§ **Prompt**
Find every line in the records that holds the string "first". Copy each one.
Content starts
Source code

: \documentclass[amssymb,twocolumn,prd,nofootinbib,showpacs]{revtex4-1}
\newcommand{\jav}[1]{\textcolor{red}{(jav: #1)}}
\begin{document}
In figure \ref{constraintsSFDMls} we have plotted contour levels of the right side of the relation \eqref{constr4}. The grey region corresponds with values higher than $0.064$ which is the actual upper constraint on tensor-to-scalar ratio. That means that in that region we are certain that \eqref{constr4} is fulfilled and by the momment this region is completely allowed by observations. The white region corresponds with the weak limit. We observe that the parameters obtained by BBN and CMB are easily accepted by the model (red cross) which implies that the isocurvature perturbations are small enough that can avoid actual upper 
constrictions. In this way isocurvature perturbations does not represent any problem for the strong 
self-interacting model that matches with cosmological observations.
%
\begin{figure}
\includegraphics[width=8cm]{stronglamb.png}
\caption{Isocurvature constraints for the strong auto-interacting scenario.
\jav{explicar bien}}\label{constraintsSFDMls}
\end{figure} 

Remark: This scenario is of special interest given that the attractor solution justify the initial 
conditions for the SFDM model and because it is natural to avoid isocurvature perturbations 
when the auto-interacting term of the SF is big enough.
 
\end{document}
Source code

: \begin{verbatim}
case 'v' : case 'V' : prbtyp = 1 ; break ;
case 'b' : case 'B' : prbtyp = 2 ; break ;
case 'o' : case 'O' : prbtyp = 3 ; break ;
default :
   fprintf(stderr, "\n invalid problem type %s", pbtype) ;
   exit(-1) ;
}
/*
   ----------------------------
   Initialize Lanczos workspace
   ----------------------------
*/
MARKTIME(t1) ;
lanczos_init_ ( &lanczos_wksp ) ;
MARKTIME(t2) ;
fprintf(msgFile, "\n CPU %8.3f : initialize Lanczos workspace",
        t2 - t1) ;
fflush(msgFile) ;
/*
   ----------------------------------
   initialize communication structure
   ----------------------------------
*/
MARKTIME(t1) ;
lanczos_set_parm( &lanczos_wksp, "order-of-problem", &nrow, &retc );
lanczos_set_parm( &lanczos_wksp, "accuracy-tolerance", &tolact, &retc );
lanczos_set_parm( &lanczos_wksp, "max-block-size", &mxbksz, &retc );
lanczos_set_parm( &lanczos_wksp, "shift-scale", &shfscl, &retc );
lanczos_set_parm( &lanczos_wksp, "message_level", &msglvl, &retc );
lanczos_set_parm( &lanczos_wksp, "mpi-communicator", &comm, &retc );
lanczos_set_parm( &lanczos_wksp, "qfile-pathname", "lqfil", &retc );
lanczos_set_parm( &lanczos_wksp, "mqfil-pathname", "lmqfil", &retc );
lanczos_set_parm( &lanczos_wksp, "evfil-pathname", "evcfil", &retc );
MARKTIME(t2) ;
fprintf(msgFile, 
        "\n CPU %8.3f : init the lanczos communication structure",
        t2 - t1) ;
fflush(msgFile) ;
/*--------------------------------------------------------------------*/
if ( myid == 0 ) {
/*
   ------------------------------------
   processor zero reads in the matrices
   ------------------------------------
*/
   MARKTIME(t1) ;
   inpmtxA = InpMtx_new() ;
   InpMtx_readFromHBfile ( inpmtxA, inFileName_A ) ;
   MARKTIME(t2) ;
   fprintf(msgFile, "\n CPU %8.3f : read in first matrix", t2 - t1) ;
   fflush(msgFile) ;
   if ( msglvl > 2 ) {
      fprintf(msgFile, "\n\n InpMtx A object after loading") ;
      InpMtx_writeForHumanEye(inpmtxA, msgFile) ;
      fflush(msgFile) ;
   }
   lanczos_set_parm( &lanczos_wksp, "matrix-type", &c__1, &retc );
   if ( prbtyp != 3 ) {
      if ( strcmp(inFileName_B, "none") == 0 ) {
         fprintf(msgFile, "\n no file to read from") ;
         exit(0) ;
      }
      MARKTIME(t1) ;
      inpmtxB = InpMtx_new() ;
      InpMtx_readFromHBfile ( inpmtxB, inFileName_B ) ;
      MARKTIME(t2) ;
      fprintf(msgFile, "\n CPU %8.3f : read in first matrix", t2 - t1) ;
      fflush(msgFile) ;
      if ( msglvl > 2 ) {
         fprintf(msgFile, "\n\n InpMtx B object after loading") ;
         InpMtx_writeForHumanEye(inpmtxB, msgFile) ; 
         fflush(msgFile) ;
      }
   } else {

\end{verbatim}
Content ends
§ **Response area**
   fprintf(msgFile, "\n CPU %8.3f : read in first matrix", t2 - t1) ;
      fprintf(msgFile, "\n CPU %8.3f : read in first matrix", t2 - t1) ;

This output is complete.